LA CRISI DELLA BANCA D'ITALIA
Tobias Piller per il quotidiano Frankfurter Allgemeine Zeitung
Il governatore della Banca d'Italia Antonio Fazio è ora al centro di chiacchiere e pettegolezzi, che compromettono non solo la reputazione della Banca d'Italia, ma anche il ruolo dell'Italia all'interno del Consiglio della Banca Centrale Europea. Le voci che coinvolgono Fazio vanno ben oltre le normali critiche a cui è solitamente sottoposto ogni coerente governatore di una qualsiasi Banca Centrale. Non si tratta delle questioni classiche della politica monetaria, ma dei poteri di Antonio Fazio nelle sue vesti di organo supremo per la vigilanza sulle banche d'Italia. I rappresentanti delle organizzazioni dei consumatori o il Ministro del Tesoro Giulio Tremonti accusano Fazio di avere almeno una corresponsabilità morale nella serie di scandali finanziari italiani.
Nello scandalo del gruppo industriale alimentare Cirio, numerose banche italiane hanno potuto trasferire indisturbate i loro rischi creditizi sui piccoli investitori, vendendo loro obbligazioni che, per mancanza di prospetto ufficiale d'ammissione alla quotazione in borsa o di rating, avrebbero dovuto essere destinate solo ai professionisti del settore. In seguito, Fazio lasciò senza risposta le domande scritte del Ministro del Tesoro in merito alla prassi di sfrenata emissione di bond nel gruppo Parmalat.
Di recente, la procura di una piccola città della Puglia ha comunicato di voler procedere contro Fazio per favoreggiamento nella truffa contro gli investitori. È stato infatti accertato che un accreditato istituto bancario regionale aveva ingannato ignari piccoli investitori con un "imbroglio di etichette". In questa occasione, Fazio si sarebbe limitato ad avvertire la banca riguardo ai rischi connessi con prodotti complessi e altamente speculativi, presumibilmente senza imporre ulteriori condizioni.
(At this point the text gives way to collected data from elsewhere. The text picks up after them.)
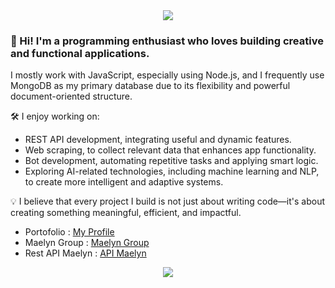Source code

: <div align="center">
  <img height="auto" src="https://telegra.ph/file/f2ad18dee76cd3a78da3e.jpg"  />
</div>

### 👋 Hi! I'm a programming enthusiast who loves building creative and functional applications.
I mostly work with JavaScript, especially using Node.js, and I frequently use MongoDB as my primary database due to its flexibility and powerful document-oriented structure.

🛠️ I enjoy working on:
- REST API development, integrating useful and dynamic features.
- Web scraping, to collect relevant data that enhances app functionality.
- Bot development, automating repetitive tasks and applying smart logic.
- Exploring AI-related technologies, including machine learning and NLP, to create more intelligent and adaptive systems.

💡 I believe that every project I build is not just about writing code—it's about creating something meaningful, efficient, and impactful.

- Portofolio : [My Profile](https://clayza.is-a.dev)
- Maelyn Group : [Maelyn Group](https://maelyn.my.id)
- Rest API Maelyn : [API Maelyn](https://maelyn.tech)

<div align="center">
  <img src="https://ipacel.cc/+/MoeCounter2/?name=ClayzaAubert"  />
</div>
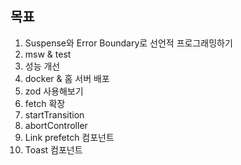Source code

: ## 목표

1. Suspense와 Error Boundary로 선언적 프로그래밍하기
2. msw & test
3. 성능 개선
4. docker & 홈 서버 배포
5. zod 사용해보기
6. fetch 확장
7. startTransition
8. abortController
9. Link prefetch 컴포넌트
10. Toast 컴포넌트
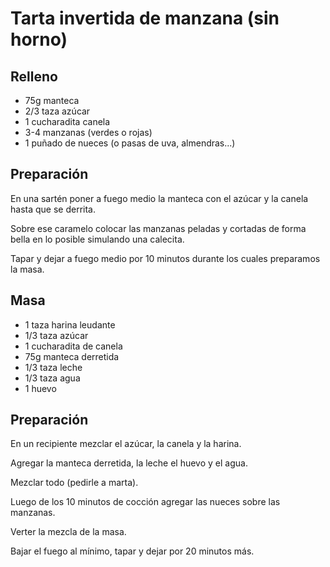 # Tarta invertida de manzana (sin horno)

## Relleno

* 75g manteca
* 2/3 taza azúcar
* 1 cucharadita canela
* 3-4 manzanas (verdes o rojas)
* 1 puñado de nueces (o pasas de uva, almendras...)

## Preparación

En una sartén poner a fuego medio la manteca con el azúcar y la canela hasta que
se derrita.

Sobre ese caramelo colocar las manzanas peladas y cortadas de forma bella en lo
posible simulando una calecita.

Tapar y dejar a fuego medio por 10 minutos durante los cuales preparamos la
masa.

## Masa

- 1 taza harina leudante
- 1/3 taza azúcar
- 1 cucharadita de canela
- 75g manteca derretida
- 1/3 taza leche
- 1/3 taza agua
- 1 huevo

## Preparación

En un recipiente mezclar el azúcar, la canela y la harina.

Agregar la manteca derretida, la leche el huevo y el agua.

Mezclar todo (pedirle a marta).

Luego de los 10 minutos de cocción agregar las nueces sobre las manzanas.

Verter la mezcla de la masa.

Bajar el fuego al mínimo, tapar y dejar por 20 minutos más.
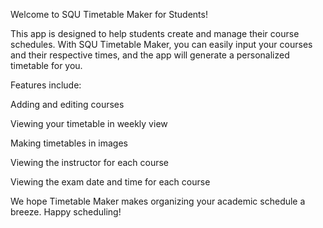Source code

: Welcome to SQU Timetable Maker for Students!

This app is designed to help students create and manage their course schedules. With SQU Timetable Maker, you can easily input your courses and their respective times, and the app will generate a personalized timetable for you.

Features include:

Adding and editing courses 

Viewing your timetable in weekly view

Making timetables in images

Viewing the instructor for each course

Viewing the exam date and time for each course

We hope Timetable Maker makes organizing your academic schedule a breeze. Happy scheduling!
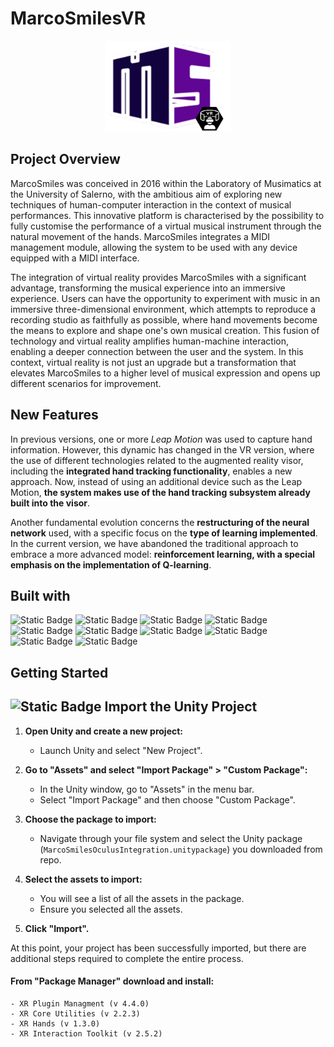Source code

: # MarcoSmilesVR


<p align="center"><img src="./README_IMAGES/MSVRlogo.png" width="40%" height="40%"></p>

## Project Overview

MarcoSmiles was conceived in 2016 within the Laboratory of Musimatics at the University of Salerno,
with the ambitious aim of exploring new techniques of human-computer interaction in the context of musical performances. This innovative platform is characterised by the possibility to fully customise the performance of a virtual musical instrument through the natural movement of the hands. MarcoSmiles integrates a MIDI management module, allowing the system to be used with any device equipped with a MIDI interface.

The integration of virtual reality provides MarcoSmiles with a significant advantage,
transforming the musical experience into an immersive experience. 
Users can have the opportunity to experiment with music in an immersive three-dimensional environment,
which attempts to reproduce a recording studio as faithfully as possible, where hand movements become the means to explore and shape one's own musical creation.
This fusion of technology and virtual reality amplifies human-machine interaction,
enabling a deeper connection between the user and the system. In this context, 
virtual reality is not just an upgrade but a transformation that elevates MarcoSmiles to a higher 
level of musical expression and opens up different scenarios for improvement.

## New Features
In previous versions, one or more _Leap Motion_ was used to capture hand information. 
However, this dynamic has changed in the VR version, where the use of different technologies 
related to the augmented reality visor, including the **integrated hand tracking functionality**, 
enables a new approach. Now, instead of using an additional device such as the Leap Motion, 
**the system makes use of the hand tracking subsystem already built into the visor**.

Another fundamental evolution concerns the **restructuring of the neural network** used, 
with a specific focus on the **type of learning implemented**. In the current version, 
we have abandoned the traditional approach to embrace a more advanced model: **reinforcement learning,
with a special emphasis on the implementation of Q-learning**.

## Built with
![Static Badge](https://img.shields.io/badge/Unity%202022.3.11f1-616161?style=for-the-badge&logo=unity&labelColor=black&link=https%3A%2F%2Funity.com%2F)
![Static Badge](https://img.shields.io/badge/Oculus%20HUb%20-%20%231C1E20?style=for-the-badge&logo=Oculus&labelColor=black)
![Static Badge](https://img.shields.io/badge/Meta%20Quest%20Developer%20Hub%20-%23616161?style=for-the-badge&logo=Meta&labelColor=black)
![Static Badge](https://img.shields.io/badge/Python%203.10.2-3776AB?style=for-the-badge&logo=python&logoColor=yellow&labelColor=black&link=https%3A%2F%2Fwww.python.org%2Fdownloads%2Frelease%2Fpython-3102%2F)
![Static Badge](https://img.shields.io/badge/numpy%202.1.4%20-%20%23013243?style=for-the-badge&logo=numpy&labelColor=black)
![Static Badge](https://img.shields.io/badge/pandas%201.26.2%20-%20%23150458?style=for-the-badge&logo=numpy&labelColor=black)
![Static Badge](https://img.shields.io/badge/scikit-learn%201.3.2%20-%20%23F7931E?style=for-the-badge&logo=scikit-learn&labelColor=black)
![Static Badge](https://img.shields.io/badge/Matplotlib%203.8.2-%20%23FFB71B?style=for-the-badge&logo=python&logoColor=%23FFB71B&labelColor=black)
![Static Badge](https://img.shields.io/badge/PyTorch%202.1.1%20-%20%23EE4C2C?style=for-the-badge&logo=PyTorch&labelColor=black)
![Static Badge](https://img.shields.io/badge/openaigym%200.26.2%20-%20%230081A5?style=for-the-badge&logo=openaigym&labelColor=black)

## Getting Started

##  ![Static Badge](https://img.shields.io/badge/%20-%20black?style=plastic&logo=Unity&logoColor=white&labelColor=black) Import the Unity Project ##
1. **Open Unity and create a new project:**
    - Launch Unity and select "New Project".

2. **Go to "Assets" and select "Import Package" > "Custom Package":**
    - In the Unity window, go to "Assets" in the menu bar.
    - Select "Import Package" and then choose "Custom Package".

3. **Choose the package to import:**
    - Navigate through your file system and select the Unity package (`MarcoSmilesOculusIntegration.unitypackage`) you downloaded from repo.

4. **Select the assets to import:**
    -  You  will see a list of all the assets in the package.
    - Ensure you selected all the assets.

5. **Click "Import".**



At this point, your project has been successfully imported, but there are additional steps required to complete the entire process.

#### From "Package Manager" download and install: ####

    - XR Plugin Managment (v 4.4.0)
    - XR Core Utilities (v 2.2.3)
    - XR Hands (v 1.3.0)
    - XR Interaction Toolkit (v 2.5.2)





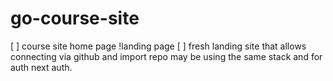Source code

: # go-course-site

[ ] course site home page !landing  page
[ ] fresh landing site that allows connecting via github and import repo may be using the same stack and for auth next auth.
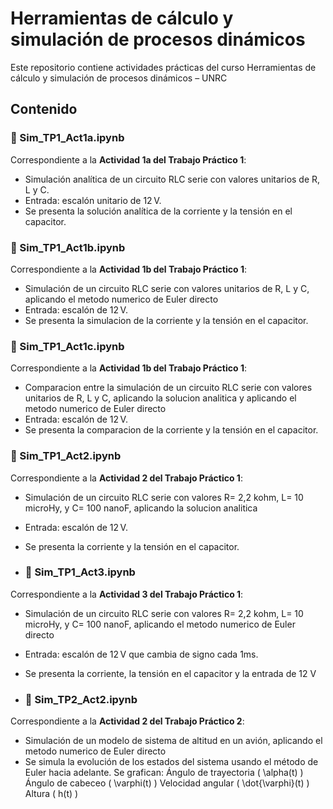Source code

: # Herramientas de cálculo y simulación de procesos dinámicos

Este repositorio contiene actividades prácticas del curso Herramientas de cálculo y simulación de procesos dinámicos – UNRC

## Contenido

### 📘 Sim_TP1_Act1a.ipynb
Correspondiente a la **Actividad 1a del Trabajo Práctico 1**:
- Simulación analítica de un circuito RLC serie con valores unitarios de R, L y C.
- Entrada: escalón unitario de 12 V.
- Se presenta la solución analítica de la corriente y la tensión en el capacitor.
  
### 📘 Sim_TP1_Act1b.ipynb
Correspondiente a la **Actividad 1b del Trabajo Práctico 1**:
- Simulación de un circuito RLC serie con valores unitarios de R, L y C, aplicando el metodo numerico de Euler directo
- Entrada: escalón de 12 V.
- Se presenta la simulacion de la corriente y la tensión en el capacitor.

### 📘 Sim_TP1_Act1c.ipynb
Correspondiente a la **Actividad 1b del Trabajo Práctico 1**:
- Comparacion entre la simulación de un circuito RLC serie con valores unitarios de R, L y C, aplicando la solucion analitica y aplicando el metodo numerico de Euler directo
- Entrada: escalón de 12 V.
- Se presenta la comparacion de la corriente y la tensión en el capacitor.

### 📘 Sim_TP1_Act2.ipynb
Correspondiente a la **Actividad 2 del Trabajo Práctico 1**:
- Simulación de un circuito RLC serie con valores R= 2,2 kohm, L= 10 microHy, y C= 100 nanoF, aplicando la solucion analitica 
- Entrada: escalón de 12 V.
- Se presenta la corriente y la tensión en el capacitor.

- ### 📘 Sim_TP1_Act3.ipynb
Correspondiente a la **Actividad 3 del Trabajo Práctico 1**:
- Simulación de un circuito RLC serie con valores R= 2,2 kohm, L= 10 microHy, y C= 100 nanoF, aplicando el metodo numerico de Euler directo 
- Entrada: escalón de 12 V que cambia de signo cada 1ms.
- Se presenta la corriente, la tensión en el capacitor y la entrada de 12 V

- ### 📘 Sim_TP2_Act2.ipynb
Correspondiente a la **Actividad 2 del Trabajo Práctico 2**:
- Simulación de un modelo de sistema de altitud en un avión, aplicando el metodo numerico de Euler directo 
- Se simula la evolución de los estados del sistema usando el método de Euler hacia adelante. Se grafican:
Ángulo de trayectoria \( \alpha(t) \)
Ángulo de cabeceo \( \varphi(t) \)
Velocidad angular \( \dot{\varphi}(t) \)
Altura \( h(t) \)
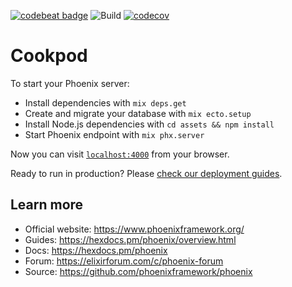 [![codebeat badge](https://codebeat.co/badges/9128a87e-69ab-42f5-958a-046fdc73ed7d)](https://codebeat.co/projects/github-com-pohodnya-cookpod-master) ![Build](https://github.com/pohodnya/cookpod/workflows/Build/badge.svg?branch=github-ci&event=push) [![codecov](https://codecov.io/gh/pohodnya/cookpod/branch/master/graph/badge.svg)](https://codecov.io/gh/pohodnya/cookpod)
# Cookpod

To start your Phoenix server:

  * Install dependencies with `mix deps.get`
  * Create and migrate your database with `mix ecto.setup`
  * Install Node.js dependencies with `cd assets && npm install`
  * Start Phoenix endpoint with `mix phx.server`

Now you can visit [`localhost:4000`](http://localhost:4000) from your browser.

Ready to run in production? Please [check our deployment guides](https://hexdocs.pm/phoenix/deployment.html).

## Learn more

  * Official website: https://www.phoenixframework.org/
  * Guides: https://hexdocs.pm/phoenix/overview.html
  * Docs: https://hexdocs.pm/phoenix
  * Forum: https://elixirforum.com/c/phoenix-forum
  * Source: https://github.com/phoenixframework/phoenix
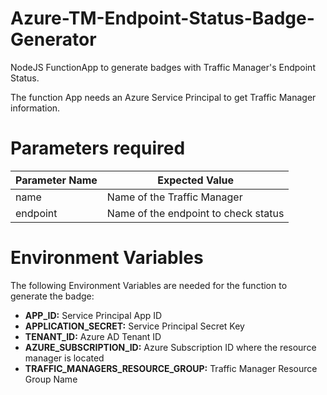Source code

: # Azure-TM-Endpoint-Status-Badge-Generator
NodeJS FunctionApp to generate badges with Traffic Manager's Endpoint Status.

The function App needs an Azure Service Principal to get Traffic Manager information.

# Parameters required
|Parameter Name| Expected Value|
|--|--|
|name| Name of the Traffic Manager |
|endpoint| Name of the endpoint to check status|

# Environment Variables

The following Environment Variables are needed for the function to generate the badge:

* **APP_ID:** Service Principal App ID
* **APPLICATION_SECRET:** Service Principal Secret Key
* **TENANT_ID:** Azure AD Tenant ID
* **AZURE_SUBSCRIPTION_ID:** Azure Subscription ID where the resource manager is located
* **TRAFFIC_MANAGERS_RESOURCE_GROUP:** Traffic Manager Resource Group Name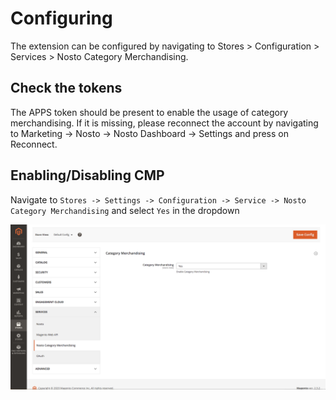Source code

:# Configuring

The extension can be configured by navigating to Stores &gt; Configuration &gt; Services &gt; Nosto Category Merchandising.

## Check the tokens

The APPS token should be present to enable the usage of category merchandising. If it is missing, please reconnect the account by navigating to Marketing -&gt; Nosto -&gt; Nosto Dashboard -&gt; Settings and press on Reconnect.

## Enabling/Disabling CMP

Navigate to `Stores -> Settings -> Configuration -> Service -> Nosto Category Merchandising` and select `Yes` in the dropdown

![](../../.gitbook/assets/cmp1.png)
Eppure, anche con grandi enti creditizi e con potenti banchieri il modo di relazionarsi di Fazio è stato sempre piuttosto risoluto, se non addirittura brusco. Ha vietato o disposto fusioni bancarie, è intervenuto nei piani di risanamento della Fiat e ha anche vietato l'emissione di alcune obbligazioni. Perché, ci si chiede allora, il governatore non ha applicato quel potere esercitato con tanta forza e decisione anche a favore degli investitori?
Il fatto che la Banca d'Italia e il suo governatore siano stati continuamente coinvolti nelle voci sugli scandali finanziari ha lasciato segni profondi nell'immagine finora specchiata della Banca Centrale. Se nell'Italia del dopoguerra i governi si sono alternati al ritmo di uno ogni dieci mesi, la Banca d'Italia poteva vantarsi di aver avuto un avvicendamento di governatori ancor meno frequente di quello dei Papi al Vaticano.
Insieme a questa stabilità la Banca d'Italia offriva anche un campo di lavoro eccellente per economisti altamente qualificati, stipendi invidiabili in confronto al resto dei pubblici impiegati, molte borse di studio per università americane d'élite ed inoltre mezzi di lavoro moderni dai computer alla biblioteca, che per molto tempo il Ministero del Tesoro si poteva solo sognare. Sebbene i governatori della Banca d'Italia non abbiano potuto esercitare una politica monetaria indipendente, la loro reputazione è stata sempre così autorevole, che il loro bilancio annuale - e la critica annuale - sulla politica economica italiana sono stati sempre tenuti in alta considerazione.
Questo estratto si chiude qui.